当代中国公民身份构建的原则与路径选择
2011-04-13张雪琴
张 雪 琴
(郑州大学 马克思主义学院,河南 郑州 450001)
当代中国公民身份构建的原则与路径选择
张 雪 琴
(郑州大学 马克思主义学院,河南 郑州 450001)
公民身份是一个历史概念,随着它根植于其中的政治社会的不同,表现出不同的内涵。公民身份普世的功能和价值证明了构建中国特色公民身份的必要性,而中国的公民身份发展之路不同于西方,表现出易受制度影响、工具主义倾向明显、精英主义主导等特征,这些特征是构建公民身份时必须给予考虑的。因此,中国公民身份的构建要遵循一定的原则和进行恰当的路径选择。这些原则就是科学合理地扬弃文化传统、理性学习国外先进经验和立足中国现实,而构建的路径选择则是以下三种模式的有机结合:国家主导的“自上而下模式”、公民抗争的“自下而上模式”和公民社会带动的“中间协调两边模式”。
公民身份;构建;原则;路径
公民身份表示个人与国家之间的一种关系,在这种关系中,国家与个人通过交互的权利和义务联系在一起。社会成员身份的确定是其他社会安排的前提和基础,因此,公民是现代社会人们处理相互关系的身份基础。沃尔泽认为:“在人类某些共同体里,我们互相分配的首要善是成员资格。我们在成员资格方面所做的一切建构着我们所有其他的分配选择:它决定了我们与谁一起做那些选择,我们要求谁的服从并从他们身上征税,以及我们给谁分配物品和服务。”[1]另外,公民身份还具有维系社会规则、协调社会关系、凝聚社会价值的功能。众所周知,公民身份是一种产生于西方语境的政治实践和理论模式,西方国家的公民身份理论随着政治形态变迁而历经演化,形成了不同的派别和研究范式。近年来,国内学界开始重视公民身份理论的研究,译介了许多关于公民身份理论的著作和文章,并且开始从公民身份的视角来关注中国的政治发展和社会问题。但是从目前情况看,对西方公民身份理论的译介、评析占了研究内容的大多数,而关于公民身份理论本土化的研究仍不多见。本文试图探讨的问题是:中国公民身份的形成轨迹和发展特征是什么,构建中国特色公民身份应该遵循哪些原则,构建中国特色公民身份的路径又该如何选择。
一、西方公民身份的发展和理论传统
从历史角度看,西方的公民身份理论经历了四次转变,形成了两大传统。从古希腊城邦相互矛盾的公民身份到成为一种法律地位的罗马公民身份,公民身份理论实现了第一次转变;由于罗马帝国的崩溃,基督教会的实力逐渐强大,公民身份理论实现了第二次转变——“基督教公民身份理论”;文艺复兴和宗教改革使人们逐渐意识到作为平等独立个体的价值和尊严,平等观念复苏,个人自由凸显,后经美国《独立宣言》和法国《人权和公民身份宣言》确认,公民身份在理论上成为人人都可享有的平等身份,公民身份理论实现了现代意义上的华丽转身;二战后,随着经济全球化、生态环境恶化、女性主义运动、少数族群问题的出现,公民身份理论又出现许多的新的研究范式,如环境公民身份、性公民身份、多元主义公民身份等,这是公民身份理论的第四次转变。同时,西方国家很多公共政策的制定与设计,其背后也都隐含着对构建公民身份的路径选择,而不同的路径选择基于不同的公民身份理论传统。

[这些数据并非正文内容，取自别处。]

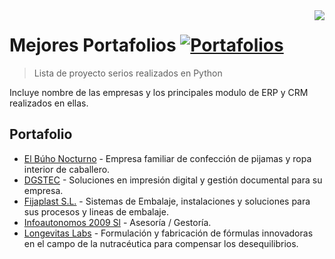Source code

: <img src="https://raw.githubusercontent.com/matiassingers/awesome-readme/master/icon.png" align="right" />

# Mejores Portafolios [![Portafolios](https://cdn.rawgit.com/sindresorhus/awesome/d7305f38d29fed78fa85652e3a63e154dd8e8829/media/badge.svg)](https://github.com/sindresorhus/awesome#readme)
> Lista de proyecto serios realizados en Python

Incluye nombre de las empresas y los principales modulo de ERP y CRM realizados en ellas.

## Portafolio

- [El Búho Nocturno](https://www.elbuhonocturno.com/website/info) - Empresa familiar de confección de pijamas y ropa interior de caballero.
- [DGSTEC](https://www.dgstec.com/website/info) - Soluciones en impresión digital y gestión documental para su empresa.
- [Fijaplast S.L.](https://portal.fijaplast.com/website/info) - Sistemas de Embalaje, instalaciones y soluciones para sus procesos y lineas de embalaje.
- [Infoautonomos 2009 Sl](https://clientes.infoautonomos.com/website/info) - Asesoría / Gestoría.
- [Longevitas Labs](https://www.longevitaslabs.com/website/info) - Formulación y fabricación de fórmulas innovadoras en el campo de la nutracéutica para compensar los desequilibrios. 

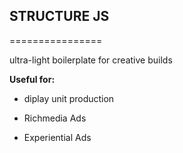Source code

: ## STRUCTURE JS

================

ultra-light boilerplate for creative builds

**Useful for:**

*	diplay unit production

*	Richmedia Ads

*	Experiential Ads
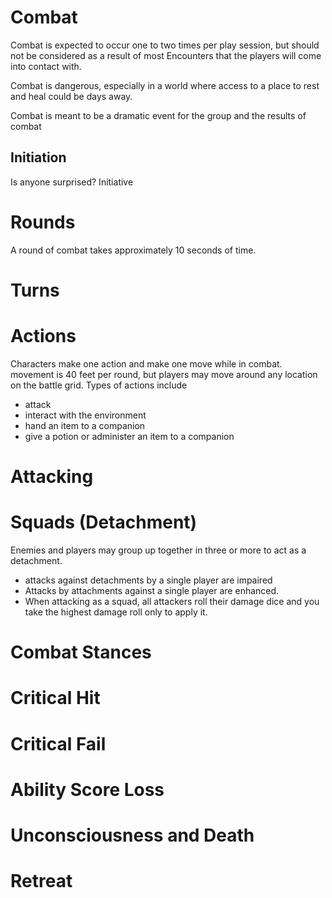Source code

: 
# Combat
Combat is expected to occur one to two times per play session, but should not be considered as a result of most Encounters that the players will come into contact with. 

Combat is dangerous, especially in a world where access to a place to rest and heal could be days away. 

Combat is meant to be a dramatic event for the group and the results of combat 

## Initiation
Is anyone surprised? 
Initiative 

# Rounds
A round of combat takes approximately 10 seconds of time. 
# Turns
# Actions
Characters make one action and make one move while in combat. 
movement is 40 feet per round, but players may move around any location on the battle grid. 
Types of actions include
- attack
- interact with the environment
- hand an item to a companion
- give a potion or administer an item to a companion

# Attacking

# Squads (Detachment)
Enemies and players may group up together in three or more to act as a detachment. 
- attacks against detachments by a single player are impaired
- Attacks by attachments against a single player are enhanced. 
- When attacking as a squad, all attackers roll their damage dice and you take the highest damage roll only to apply it. 


# Combat Stances
# Critical Hit
# Critical Fail
# Ability Score Loss
# Unconsciousness and Death
# Retreat




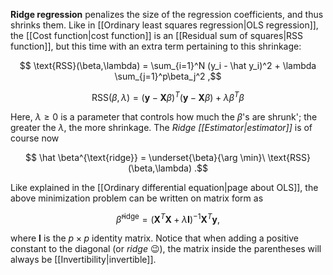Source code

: **Ridge regression** penalizes the size of the regression coefficients, and thus shrinks them. Like in [[Ordinary least squares regression|OLS regression]], the [[Cost function|cost function]] is an [[Residual sum of squares|RSS function]], but this time with an extra term pertaining to this shrinkage:

$$ \text{RSS}(\beta,\lambda) = \sum_{i=1}^N (y_i - \hat y_i)^2 + \lambda \sum_{j=1}^p\beta_j^2 ,$$

$$ \text{RSS}(\beta, \lambda) = (\mathbf y - \mathbf X\beta)^T(\mathbf y - \mathbf X\beta) + \lambda \beta^T\beta $$

Here, $\lambda \ge 0$ is a parameter that controls how much the $\beta$'s are shrunk'; the greater the $\lambda$, the more shrinkage. The *Ridge [[Estimator|estimator]]* is of course now

$$ \hat \beta^{\text{ridge}} = \underset{\beta}{\arg \min}\ \text{RSS}(\beta,\lambda) .$$

Like explained in the [[Ordinary differential equation|page about OLS]], the above minimization problem can be written on matrix form as

$$ \hat \beta^{\text{ridge}} = (\mathbf X^T\mathbf X + \lambda \mathbf I)^{-1}\mathbf X^T\mathbf y ,$$

where $\mathbf I$ is the $p\times p$ identity matrix. Notice that when adding a positive constant to the diagonal (or *ridge* 😉), the matrix inside the parentheses will always be [[Invertibility|invertible]].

自由主义公民身份和共和主义公民身份是西方公民身份的两大传统,二者的分歧主要体现在不同的人性假设和如何处理公民与国家的关系上。自由主义公民身份的核心观念是:公民拥有的各项权利具有首要价值,义务是为实现权利而付出的等价交换。即便一个国家缺乏品性良好的公民,也可以通过权力制衡、制度设计来保持自由民主。共和主义的公民身份则强调公民对共同体承担的各种责任与义务,认为公民身份首先意味着一种责任,公民应当具备优良的素质和美好的品德,强调参与公共生活对公民的重要价值。在两个理论传统的观照下,不同国家的公民身份形成模式也不一样,大致可分为英国传统、北美传统和欧洲传统,其中英国传统集中关注的是福利与公民身份之间的历史关系和社会阶级的性质,北美传统主要关注的是族群与公民身份的关系,欧洲传统则强调国家与公民的关系。
从以上分析可以看出:公民身份是一个历史概念,随着它根植于其中的政治社会的不同,表现出不同的内涵。但是其背后蕴涵着人类在不同阶段、于不同的政治共同体中关于自由解放的价值诉求。当我们思考如何实现公民身份理论的本土化转换,构建适合中国国情的公民身份时,中国公民身份的历史轨迹和发展特征是必须给予考虑的。
二、中国公民身份的历史轨迹与发展特征
一部中国古代史,就是一部封建专制的王权主义历史,古代中国只有臣民身份而无公民身份。“民”在古代与“氓”“萌”等同义,意指卑微下贱的人。在传统中国,君、臣、民是三种最基本的政治身份,它们之间的相互关系形成了传统社会君与臣、臣与民、君与民三种基本的政治关系。臣民社会下的“民”在人格结构上具有依附性;在认知和评价结构上缺乏理性精神,易受习俗、惯例和神话支配和情感影响;在行为结构上,几乎没有机会能够对社会结构施加影响[2]。这种臣民身份伴随中国封建社会的始终,经过长达两千多年的浸润,形成了中国人灵魂深处的臣民意识。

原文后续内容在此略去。